## Task objective
Return all entries word for word, but drop any images.

## Records for the exercise
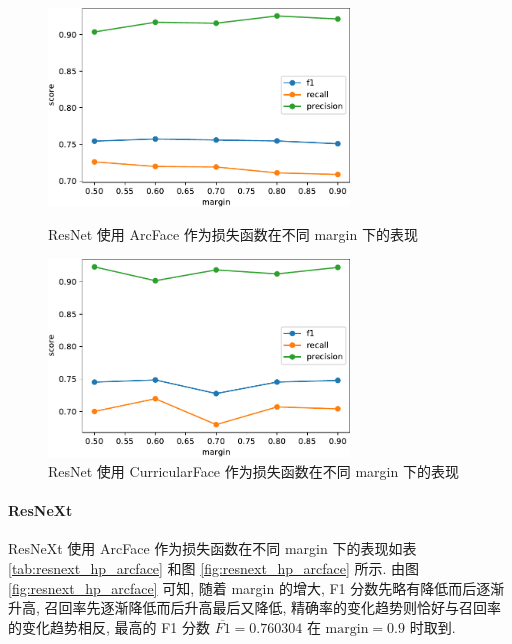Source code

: \documentclass[12pt]{article}
\begin{document}
\begin{figure}[htbp]
  \centering
  \begin{minipage}[t]{0.48\textwidth}
    \centering
    \includegraphics[width=8cm]{resnet_hp_arcface.pdf}
    \caption{ResNet 使用 ArcFace 作为损失函数在不同 margin 下的表现}
    \label{fig:resnet_hp_arcface}
  \end{minipage}
  \begin{minipage}[t]{0.48\textwidth}
    \centering
    \includegraphics[width=8cm]{resnet_hp_curface.pdf}
    \caption{ResNet 使用 CurricularFace 作为损失函数在不同 margin 下的表现}
    \label{fig:resnet_hp_curface}
  \end{minipage}
\end{figure}

\paragraph{ResNeXt}

ResNeXt 使用 ArcFace 作为损失函数在不同 margin 下的表现如表 \ref{tab:resnext_hp_arcface} 和图 \ref{fig:resnext_hp_arcface} 所示. 由图 \ref{fig:resnext_hp_arcface} 可知, 随着 margin 的增大, F1 分数先略有降低而后逐渐升高, 召回率先逐渐降低而后升高最后又降低, 精确率的变化趋势则恰好与召回率的变化趋势相反, 最高的 F1 分数 $\overline{F1}=0.760304$ 在 $\text{margin} = 0.9$ 时取到.
\end{document}
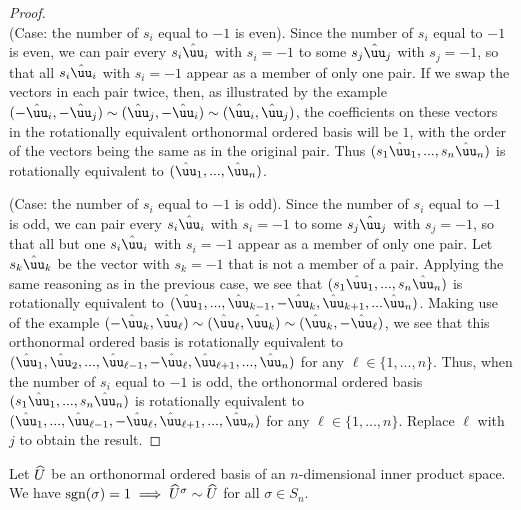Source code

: \begin{proof}
    \mbox{} \\
    
    (Case: the number of $s_i$ equal to $-1$ is even). Since the number of $s_i$ equal to $-1$ is even, we can pair every $s_i \huu_i$ with $s_i = -1$ to some $s_j \huu_j$ with $s_j = -1$, so that all $s_i \huu_i$ with $s_i = -1$ appear as a member of only one pair. If we swap the vectors in each pair twice, then, as illustrated by the example $(-\huu_i, -\huu_j) \sim (\huu_j, -\huu_i) \sim (\huu_i, \huu_j)$, the coefficients on these vectors in the rotationally equivalent orthonormal ordered basis will be $1$, with the order of the vectors being the same as in the original pair. Thus $(s_1 \huu_1, ..., s_n \huu_n)$ is rotationally equivalent to $(\huu_1, ..., \huu_n)$.

    (Case: the number of $s_i$ equal to $-1$ is odd). Since the number of $s_i$ equal to $-1$ is odd, we can pair every $s_i \huu_i$ with $s_i = -1$ to some $s_j \huu_j$ with $s_j = -1$, so that all but one $s_i \huu_i$ with $s_i = -1$ appear as a member of only one pair. Let $s_k \huu_k$ be the vector with $s_k = -1$ that is not a member of a pair. Applying the same reasoning as in the previous case, we see that $(s_1 \huu_1, ..., s_n \huu_n)$ is rotationally equivalent to $(\huu_1, ..., \huu_{k - 1}, -\huu_k, \huu_{k + 1}, ... \huu_n)$. Making use of the example $(-\huu_k, \huu_\ell) \sim (\huu_\ell, \huu_k) \sim (\huu_k, -\huu_\ell)$, we see that this orthonormal ordered basis is rotationally equivalent to $(\huu_1, \huu_2, ..., \huu_{\ell - 1}, -\huu_\ell, \huu_{\ell + 1}, ..., \huu_n)$ for any $\ell \in \{1, ..., n\}$. Thus, when the number of $s_i$ equal to $-1$ is odd, the orthonormal ordered basis $(s_1 \huu_1, ..., s_n \huu_n)$ is rotationally equivalent to $(\huu_1, ..., \huu_{\ell - 1}, -\huu_\ell, \huu_{\ell + 1}, ..., \huu_n)$ for any $\ell \in \{1, ..., n\}$. Replace $\ell$ with $j$ to obtain the result.
\end{proof}

\begin{lemma}
    Let $\widehat{U}$ be an orthonormal ordered basis of an $n$-dimensional inner product space. We have $\text{sgn}(\sigma) = 1 \implies \widehat{U}^\sigma \sim \widehat{U}$ for all $\sigma \in S_n$.
\end{lemma}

## Result
Source code

: \documentclass[12pt]{article}
\begin{document}
\begin{figure}[htbp]
  \centering
  \begin{minipage}[t]{0.48\textwidth}
    \centering
    \includegraphics[width=8cm]{resnet_hp_arcface.pdf}
    \caption{ResNet 使用 ArcFace 作为损失函数在不同 margin 下的表现}
    \label{fig:resnet_hp_arcface}
  \end{minipage}
  \begin{minipage}[t]{0.48\textwidth}
    \centering
    \includegraphics[width=8cm]{resnet_hp_curface.pdf}
    \caption{ResNet 使用 CurricularFace 作为损失函数在不同 margin 下的表现}
    \label{fig:resnet_hp_curface}
  \end{minipage}
\end{figure}

\paragraph{ResNeXt}

ResNeXt 使用 ArcFace 作为损失函数在不同 margin 下的表现如表 \ref{tab:resnext_hp_arcface} 和图 \ref{fig:resnext_hp_arcface} 所示. 由图 \ref{fig:resnext_hp_arcface} 可知, 随着 margin 的增大, F1 分数先略有降低而后逐渐升高, 召回率先逐渐降低而后升高最后又降低, 精确率的变化趋势则恰好与召回率的变化趋势相反, 最高的 F1 分数 $\overline{F1}=0.760304$ 在 $\text{margin} = 0.9$ 时取到.
\end{document}
Source code

: \begin{proof}
    \mbox{} \\
    
    (Case: the number of $s_i$ equal to $-1$ is even). Since the number of $s_i$ equal to $-1$ is even, we can pair every $s_i \huu_i$ with $s_i = -1$ to some $s_j \huu_j$ with $s_j = -1$, so that all $s_i \huu_i$ with $s_i = -1$ appear as a member of only one pair. If we swap the vectors in each pair twice, then, as illustrated by the example $(-\huu_i, -\huu_j) \sim (\huu_j, -\huu_i) \sim (\huu_i, \huu_j)$, the coefficients on these vectors in the rotationally equivalent orthonormal ordered basis will be $1$, with the order of the vectors being the same as in the original pair. Thus $(s_1 \huu_1, ..., s_n \huu_n)$ is rotationally equivalent to $(\huu_1, ..., \huu_n)$.

    (Case: the number of $s_i$ equal to $-1$ is odd). Since the number of $s_i$ equal to $-1$ is odd, we can pair every $s_i \huu_i$ with $s_i = -1$ to some $s_j \huu_j$ with $s_j = -1$, so that all but one $s_i \huu_i$ with $s_i = -1$ appear as a member of only one pair. Let $s_k \huu_k$ be the vector with $s_k = -1$ that is not a member of a pair. Applying the same reasoning as in the previous case, we see that $(s_1 \huu_1, ..., s_n \huu_n)$ is rotationally equivalent to $(\huu_1, ..., \huu_{k - 1}, -\huu_k, \huu_{k + 1}, ... \huu_n)$. Making use of the example $(-\huu_k, \huu_\ell) \sim (\huu_\ell, \huu_k) \sim (\huu_k, -\huu_\ell)$, we see that this orthonormal ordered basis is rotationally equivalent to $(\huu_1, \huu_2, ..., \huu_{\ell - 1}, -\huu_\ell, \huu_{\ell + 1}, ..., \huu_n)$ for any $\ell \in \{1, ..., n\}$. Thus, when the number of $s_i$ equal to $-1$ is odd, the orthonormal ordered basis $(s_1 \huu_1, ..., s_n \huu_n)$ is rotationally equivalent to $(\huu_1, ..., \huu_{\ell - 1}, -\huu_\ell, \huu_{\ell + 1}, ..., \huu_n)$ for any $\ell \in \{1, ..., n\}$. Replace $\ell$ with $j$ to obtain the result.
\end{proof}

\begin{lemma}
    Let $\widehat{U}$ be an orthonormal ordered basis of an $n$-dimensional inner product space. We have $\text{sgn}(\sigma) = 1 \implies \widehat{U}^\sigma \sim \widehat{U}$ for all $\sigma \in S_n$.
\end{lemma}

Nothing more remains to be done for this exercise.